From twisted yew trees to majestic Californian redwoods, we've found the world's most inspiring real-life forests. Check them out below.
Olympic National Park, Washington (pictured at top)
The lush green rainforest of Olympic National Park has an incredibly diverse ecosystem with old growth in the shadow of glacier-covered peaks and alpine meadows.
Rata Forest, New Zealand
New Zealand is home to this particularly gnarly forest on Enderby Island, which looks like it has come straight out of "Lord of the Rings," which was filmed in the country. Just don't expect the trees here to talk (or walk, for that matter).
Del Norte Redwoods State Park, California
Majestic, proud, magnificent. When you stand in a redwood forest, you stand among giants. The quintessential redwood forest can be found at Del Norte Redwoods State Park in California.

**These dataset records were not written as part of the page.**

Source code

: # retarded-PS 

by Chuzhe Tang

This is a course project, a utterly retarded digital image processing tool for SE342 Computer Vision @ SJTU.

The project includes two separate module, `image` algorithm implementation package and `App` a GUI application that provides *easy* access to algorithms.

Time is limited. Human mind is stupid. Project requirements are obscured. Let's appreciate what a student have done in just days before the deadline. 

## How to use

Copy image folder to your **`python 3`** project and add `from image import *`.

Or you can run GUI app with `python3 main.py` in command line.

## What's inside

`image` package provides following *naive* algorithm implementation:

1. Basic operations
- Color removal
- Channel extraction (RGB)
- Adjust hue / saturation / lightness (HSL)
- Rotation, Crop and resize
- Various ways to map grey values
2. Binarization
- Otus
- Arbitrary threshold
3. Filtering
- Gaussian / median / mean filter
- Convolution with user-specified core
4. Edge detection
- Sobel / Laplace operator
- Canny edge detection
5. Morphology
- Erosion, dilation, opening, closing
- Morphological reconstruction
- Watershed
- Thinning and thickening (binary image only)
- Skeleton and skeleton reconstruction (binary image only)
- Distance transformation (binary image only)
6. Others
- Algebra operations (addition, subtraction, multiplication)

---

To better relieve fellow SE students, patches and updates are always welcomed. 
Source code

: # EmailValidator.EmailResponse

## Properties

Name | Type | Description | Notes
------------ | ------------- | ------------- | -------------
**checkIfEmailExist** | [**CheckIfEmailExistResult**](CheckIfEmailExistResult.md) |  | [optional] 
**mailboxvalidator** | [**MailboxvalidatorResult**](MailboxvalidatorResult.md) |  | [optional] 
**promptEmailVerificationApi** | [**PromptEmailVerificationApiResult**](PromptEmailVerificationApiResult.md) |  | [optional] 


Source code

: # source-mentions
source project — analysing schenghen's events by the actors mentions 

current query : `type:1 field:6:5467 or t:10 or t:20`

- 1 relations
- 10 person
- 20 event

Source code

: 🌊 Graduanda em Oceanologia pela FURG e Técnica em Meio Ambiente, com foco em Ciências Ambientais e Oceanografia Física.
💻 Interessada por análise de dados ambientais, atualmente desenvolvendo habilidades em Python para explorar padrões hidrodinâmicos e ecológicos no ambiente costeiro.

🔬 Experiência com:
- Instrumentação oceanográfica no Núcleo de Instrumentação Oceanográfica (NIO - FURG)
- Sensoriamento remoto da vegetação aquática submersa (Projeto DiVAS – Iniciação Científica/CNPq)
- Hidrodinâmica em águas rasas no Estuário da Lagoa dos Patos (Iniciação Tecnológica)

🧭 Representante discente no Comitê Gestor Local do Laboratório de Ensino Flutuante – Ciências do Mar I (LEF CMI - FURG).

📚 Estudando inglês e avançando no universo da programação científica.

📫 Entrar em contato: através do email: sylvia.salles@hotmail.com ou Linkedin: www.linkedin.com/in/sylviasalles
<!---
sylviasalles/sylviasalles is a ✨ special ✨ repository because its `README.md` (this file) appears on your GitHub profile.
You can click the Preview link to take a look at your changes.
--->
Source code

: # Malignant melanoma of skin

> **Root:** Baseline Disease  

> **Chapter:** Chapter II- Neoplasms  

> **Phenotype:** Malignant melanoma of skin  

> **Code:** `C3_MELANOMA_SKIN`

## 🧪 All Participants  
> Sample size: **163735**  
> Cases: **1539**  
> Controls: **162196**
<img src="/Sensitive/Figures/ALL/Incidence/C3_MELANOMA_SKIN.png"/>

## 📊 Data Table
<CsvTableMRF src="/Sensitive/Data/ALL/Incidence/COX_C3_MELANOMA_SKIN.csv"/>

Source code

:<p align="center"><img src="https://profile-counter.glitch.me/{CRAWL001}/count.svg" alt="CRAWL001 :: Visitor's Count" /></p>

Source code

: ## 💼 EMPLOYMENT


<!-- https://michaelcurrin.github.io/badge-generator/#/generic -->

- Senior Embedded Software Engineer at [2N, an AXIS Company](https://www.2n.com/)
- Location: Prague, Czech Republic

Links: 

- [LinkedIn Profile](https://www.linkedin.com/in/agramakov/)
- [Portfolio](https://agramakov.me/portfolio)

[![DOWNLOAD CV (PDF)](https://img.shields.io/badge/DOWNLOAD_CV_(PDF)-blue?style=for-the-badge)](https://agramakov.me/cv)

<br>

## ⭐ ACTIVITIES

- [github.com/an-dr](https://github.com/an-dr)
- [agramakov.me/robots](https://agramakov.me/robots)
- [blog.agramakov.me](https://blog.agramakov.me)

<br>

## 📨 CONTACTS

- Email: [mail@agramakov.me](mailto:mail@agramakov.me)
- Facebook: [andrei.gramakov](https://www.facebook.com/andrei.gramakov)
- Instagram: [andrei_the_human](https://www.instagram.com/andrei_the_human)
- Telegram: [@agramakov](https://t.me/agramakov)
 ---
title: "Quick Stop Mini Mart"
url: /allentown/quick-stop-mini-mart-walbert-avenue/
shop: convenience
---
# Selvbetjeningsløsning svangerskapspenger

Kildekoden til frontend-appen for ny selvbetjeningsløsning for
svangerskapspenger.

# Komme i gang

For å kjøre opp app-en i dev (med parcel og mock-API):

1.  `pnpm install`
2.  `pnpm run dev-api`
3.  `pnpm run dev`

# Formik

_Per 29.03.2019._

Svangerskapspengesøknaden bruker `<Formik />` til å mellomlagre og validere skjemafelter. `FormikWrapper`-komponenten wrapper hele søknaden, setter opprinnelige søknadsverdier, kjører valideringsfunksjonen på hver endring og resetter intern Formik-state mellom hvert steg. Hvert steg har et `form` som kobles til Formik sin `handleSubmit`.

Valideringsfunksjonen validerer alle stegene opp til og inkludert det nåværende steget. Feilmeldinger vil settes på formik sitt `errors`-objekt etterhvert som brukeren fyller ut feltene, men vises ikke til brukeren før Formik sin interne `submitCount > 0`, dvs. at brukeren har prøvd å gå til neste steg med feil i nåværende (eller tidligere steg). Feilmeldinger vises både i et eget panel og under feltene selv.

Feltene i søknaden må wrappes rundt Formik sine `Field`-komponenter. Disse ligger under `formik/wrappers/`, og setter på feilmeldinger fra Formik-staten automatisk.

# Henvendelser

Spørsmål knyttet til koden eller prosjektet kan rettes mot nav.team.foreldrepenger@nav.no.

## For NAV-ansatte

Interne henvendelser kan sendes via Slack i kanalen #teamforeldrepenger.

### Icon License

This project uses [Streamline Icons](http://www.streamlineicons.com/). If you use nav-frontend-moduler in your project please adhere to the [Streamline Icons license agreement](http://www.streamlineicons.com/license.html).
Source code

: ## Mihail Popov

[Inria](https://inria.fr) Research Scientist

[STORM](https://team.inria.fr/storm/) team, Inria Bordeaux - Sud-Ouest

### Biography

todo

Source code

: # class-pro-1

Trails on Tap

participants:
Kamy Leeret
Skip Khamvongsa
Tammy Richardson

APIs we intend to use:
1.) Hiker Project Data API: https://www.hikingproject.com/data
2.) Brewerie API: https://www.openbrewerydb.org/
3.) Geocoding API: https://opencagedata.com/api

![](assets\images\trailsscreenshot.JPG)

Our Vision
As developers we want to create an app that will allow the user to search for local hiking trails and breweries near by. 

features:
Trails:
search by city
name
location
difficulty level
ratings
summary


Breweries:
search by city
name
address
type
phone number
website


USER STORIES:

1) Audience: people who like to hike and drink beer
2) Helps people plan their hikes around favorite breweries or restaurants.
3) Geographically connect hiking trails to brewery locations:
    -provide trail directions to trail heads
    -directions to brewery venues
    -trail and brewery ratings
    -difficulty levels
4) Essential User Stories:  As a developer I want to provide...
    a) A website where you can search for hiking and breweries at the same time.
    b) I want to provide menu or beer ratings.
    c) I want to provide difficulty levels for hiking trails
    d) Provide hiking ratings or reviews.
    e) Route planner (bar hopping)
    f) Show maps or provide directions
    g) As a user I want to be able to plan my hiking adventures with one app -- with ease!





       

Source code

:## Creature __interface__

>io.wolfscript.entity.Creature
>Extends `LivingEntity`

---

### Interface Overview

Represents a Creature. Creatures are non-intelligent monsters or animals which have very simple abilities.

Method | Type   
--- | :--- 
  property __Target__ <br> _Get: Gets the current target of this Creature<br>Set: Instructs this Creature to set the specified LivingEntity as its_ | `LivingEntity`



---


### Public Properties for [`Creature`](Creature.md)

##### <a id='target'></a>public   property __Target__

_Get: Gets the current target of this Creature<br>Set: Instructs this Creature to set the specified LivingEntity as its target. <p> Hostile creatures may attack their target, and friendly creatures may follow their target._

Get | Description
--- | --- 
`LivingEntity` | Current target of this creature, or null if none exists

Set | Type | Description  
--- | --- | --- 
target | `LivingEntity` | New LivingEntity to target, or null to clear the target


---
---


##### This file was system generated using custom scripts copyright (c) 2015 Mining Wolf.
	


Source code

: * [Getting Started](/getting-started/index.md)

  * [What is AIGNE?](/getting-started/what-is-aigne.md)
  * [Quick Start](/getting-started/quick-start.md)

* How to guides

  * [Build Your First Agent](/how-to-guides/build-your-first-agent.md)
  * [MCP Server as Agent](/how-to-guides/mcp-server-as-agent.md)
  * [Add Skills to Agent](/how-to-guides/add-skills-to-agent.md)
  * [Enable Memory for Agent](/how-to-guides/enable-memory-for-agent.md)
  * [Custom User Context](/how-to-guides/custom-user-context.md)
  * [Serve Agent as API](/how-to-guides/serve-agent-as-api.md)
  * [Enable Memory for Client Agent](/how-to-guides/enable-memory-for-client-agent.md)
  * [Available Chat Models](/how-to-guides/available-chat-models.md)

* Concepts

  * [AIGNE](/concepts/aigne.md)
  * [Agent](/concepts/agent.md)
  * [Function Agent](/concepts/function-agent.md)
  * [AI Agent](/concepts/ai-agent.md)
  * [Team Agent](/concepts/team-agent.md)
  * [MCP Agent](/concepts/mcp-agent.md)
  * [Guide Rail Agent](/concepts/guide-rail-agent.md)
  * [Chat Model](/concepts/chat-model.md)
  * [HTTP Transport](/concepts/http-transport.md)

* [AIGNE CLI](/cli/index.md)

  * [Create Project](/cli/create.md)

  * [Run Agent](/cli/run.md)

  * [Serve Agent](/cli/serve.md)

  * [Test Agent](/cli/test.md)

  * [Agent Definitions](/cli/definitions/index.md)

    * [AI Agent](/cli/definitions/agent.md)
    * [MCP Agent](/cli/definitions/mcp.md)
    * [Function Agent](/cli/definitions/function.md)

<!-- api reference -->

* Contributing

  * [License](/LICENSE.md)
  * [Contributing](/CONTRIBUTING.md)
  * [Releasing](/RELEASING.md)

Gorbeia Natural Park, Spain
Go green. These mossy wonders can be found in Spain’s Gorbeia Natural Park, located at the foot of Mount Gorbeia, which sits at 4,859 feet.
Hawaii Volcanoes National Park
This beautiful fern-heavy forest is a haven amongst the barren land at the Kilauea Volcano in Hawaii. The forest in the Hawaii Volcanoes National Park is made up primarily of tree fern and ohia trees.
Brocéliande Forest, France
This particular old moss-covered beech tree actually has a name, Ponthus’ beech, which legend has it is named after a knight of the Round Table. The tree can be found in Brocéliande Forest near Brittany, France.
Goblin Forest, New Zealand
This was not a film location in "Lord of the Rings," but it may as well have been. The mystical Goblin Forest in New Zealand can be explored when visiting the Tararua Forest Park. Probably not the kind of place you want to spend a lonely night, though.
Ancient yew, England
This twisted yew tree is among one of the oldest in England. Some of the trees are said to be almost 2,000 years old and are popular with kids playing hide-and-seek. The trees don't have man to thank for their survival — they were once used as target practice by Britain's Royal Air Force.
Some forests are meant for walks; some trees are there to climb. And there are others where you just need to stand and stare. This enchanting autumnal scene was captured in Baden Wuerttemberg in the southwest of Germany.
Display of light in the Netherlands
No forest scene is complete until the sun appears, sending through great shards of light that illuminate the forest floor. This forest scene can be found in many areas across northern Europe. This one is actually in the Netherlands.